A top U.S. envoy paid tribute to President Gen. Pervez Musharraf's government on Wednesday with comments that could take some heat off the military leader as he struggles to secure another term in office.

Deputy Secretary of State John Negroponte praised Pakistan's anti-terrorism efforts and avoided overt criticism of Monday's deportation of former Prime Minister Nawaz Sharif in defiance of a Supreme Court ruling.

The remarks come shortly after authorities barred another opposition leader, Imran Khan, from entering the country's biggest city, Karachi, which is dominated by a pro-Musharraf party. Khan said 300 of his supporters had been arrested in Karachi.

Musharraf is facing hostility at home over the expulsion of Sharif, a step which removed a key political rival who could have upset Musharraf's re-election plans.

Musharraf, who counts the U.S. as his key foreign backer, has also faced growing international pressure in recent months for his failure to curb Taliban and al-Qaida militants at the Afghan border.

"Significant additional Pakistani forces have been deployed to that region in the past year or so," Negroponte said at a news conference after talks with Pakistani officials in Islamabad.

"There is no doubt whatsoever of Pakistan's commitment to restoring and establishing security in that part of the country and more than doing its share in the war against terror," he said.

Calls Sharif issue 'internal'
Asked about Sharif's deportation, Negroponte described it as "an internal Pakistani political and legal matter and it's for the government and people of Pakistan to decide."

"We look forward to democratic elections being held in Pakistan quite shortly. We think it's important there be a smooth and democratic political transition," he said.

Sharif's party claims about 5,000 of its supporters were rounded up ahead of his abortive homecoming after seven years in exile.

In another case of authorities taking a tough line against government opponents, Khan was halted by police at Karachi airport on Wednesday and sent back to the capital.
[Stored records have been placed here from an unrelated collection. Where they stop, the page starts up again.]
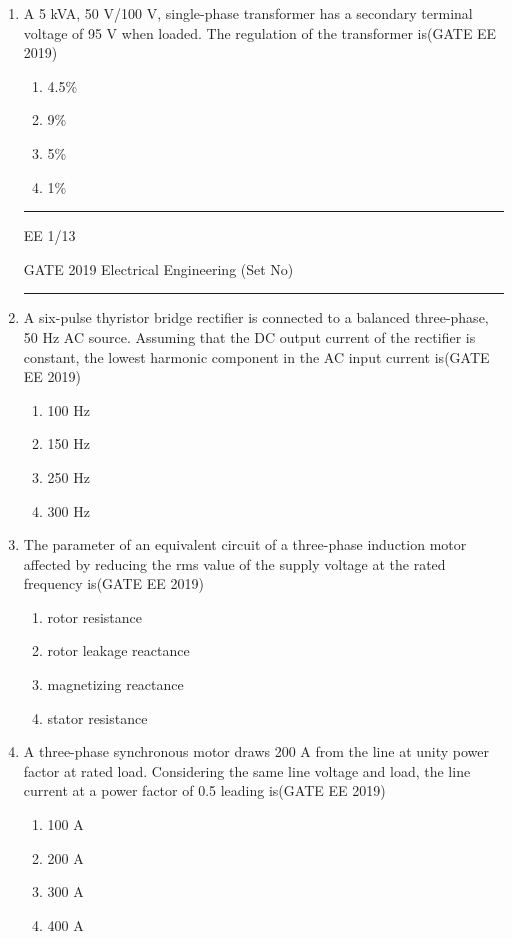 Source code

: \documentclass[a4paper,10pt]{exam}
\theoremstyle{remark}
\begin{document}
\begin{enumerate}
\begin{enumerate}[label=\arabic*.]
\item A 5 kVA, 50 V/100 V, single-phase transformer has a secondary terminal voltage of 95 V when loaded. The regulation of the transformer is\hfill{(GATE EE 2019)}
\begin{multicols}{4}
\begin{enumerate}
\item 4.5\%
\item 9\%
\item 5\%
\item 1\%
\end{enumerate}
\end{multicols}
\vfill
\noindent\rule{\linewidth}{0.4pt}
EE \hfill 1/13
\newpage
\raggedright{GATE 2019 Electrical Engineering (Set No)}
\noindent\rule{\linewidth}{0.4pt}

\item A six-pulse thyristor bridge rectifier is connected to a balanced three-phase, 50 Hz AC source. Assuming that the DC output current of the rectifier is constant, the lowest harmonic component in the AC input current is\hfill{(GATE EE 2019)}
\begin{multicols}{4}
\begin{enumerate}
    \item 100 Hz
    \item 150 Hz
    \item 250 Hz
    \item 300 Hz
\end{enumerate}
\end{multicols}

\item The parameter of an equivalent circuit of a three-phase induction motor affected by reducing the rms value of the supply voltage at the rated frequency is\hfill{(GATE EE 2019)}
\begin{enumerate}
    \item rotor resistance
    \item rotor leakage reactance
    \item magnetizing reactance
    \item stator resistance
\end{enumerate}
\item A three-phase synchronous motor draws 200 A from the line at unity power factor at rated load. Considering the same line voltage and load, the line current at a power factor of 0.5 leading is\hfill{(GATE EE 2019)}
\begin{multicols}{4}
\begin{enumerate}
    \item 100 A
    \item 200 A
    \item 300 A
    \item 400 A
\end{enumerate}
\end{multicols}


\end{enumerate}
\end{enumerate}
\end{document}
The former cricket star was barred because his presence could cause unrest, city police chief Azher Farooqi said. More than a dozen Khan supporters, who had been chanting anti-Musharraf slogans, were detained, he said.

Riot police later stopped Khan and about two dozens supporters from marching to the Foreign Office, where Negroponte spoke.

"Musharraf has never had any legal authority but now he has lost all moral authority in Pakistan," Khan told reporters as his followers chanted anti-Musharraf slogans. "He's hanging in there through the help of the United States."

He accused Washington of trying to engineer a power-sharing deal between Musharraf and another former prime minister, Benazir Bhutto, to help the U.S.-allied general extend his rule.

Khan's Tehreek-e-Insaf party, or Movement for Justice, is small. But he is an outspoken critic of Musharraf and has accused the MQM of responsibility for violence at an opposition rally in Karachi on May 12 that killed about 40 people.

Arrived, sent back on Monday
Sharif, whose second spell in office ended with Musharraf's 1999 coup, flew into Islamabad Monday from London. Authorities halted him at the terminal and he left a few hours later for Saudi Arabia.

The manner of Sharif's departure is already the subject of a complaint to the Supreme Court from his supporters. The court ruled last month that Sharif had an "inalienable" right to return to his homeland.

It is unclear when it might rule on the latest case, but many commentators and legal experts are arguing that the government is guilty of contempt of court.

"No one is going to quite buy (the government's) argument," the Lahore-based Nation newspaper wrote in an editorial Wednesday. "For him to come to Pakistan only to be jetted to Saudi Arabia makes no sense. It is clear that he was sent against his will."

Sharif's removal could deepen Musharraf's unpopularity and reinforce impressions that he is an authoritarian leader. It could also undermine the legitimacy of legislative elections due by January.

The presidential vote is due between Sept. 15 and Oct. 15, and the election commission said Tuesday that the schedule will be announced within days.

Adding to the pressures on Musharraf is militant violence along the border with Afghanistan. Officials said that army helicopter gunships had killed an estimated 40 fighters in an attack on their positions in a tribal region in the northwest Wednesday.

Reports of the attack came hours after officials said militants had abducted 18 police officers from a checkpoint in the northwest, but the incidents did not appear to be related.